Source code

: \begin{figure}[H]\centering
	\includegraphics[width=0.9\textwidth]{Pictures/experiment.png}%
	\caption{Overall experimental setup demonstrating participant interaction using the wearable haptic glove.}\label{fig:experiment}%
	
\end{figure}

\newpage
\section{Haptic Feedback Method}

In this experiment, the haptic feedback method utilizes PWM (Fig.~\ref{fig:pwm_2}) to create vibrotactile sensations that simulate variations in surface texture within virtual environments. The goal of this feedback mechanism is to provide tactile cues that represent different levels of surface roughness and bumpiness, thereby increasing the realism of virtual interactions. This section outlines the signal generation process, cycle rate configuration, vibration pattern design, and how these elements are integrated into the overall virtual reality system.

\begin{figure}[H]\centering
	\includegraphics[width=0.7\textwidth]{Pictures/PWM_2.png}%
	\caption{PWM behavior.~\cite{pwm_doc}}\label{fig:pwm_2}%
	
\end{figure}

============================================================

| Problem to solve |
In the entries above, identify every line with the string "Pictures".

| Finished task |
	\includegraphics[width=0.9\textwidth]{Pictures/experiment.png}%
	\includegraphics[width=0.7\textwidth]{Pictures/PWM_2.png}%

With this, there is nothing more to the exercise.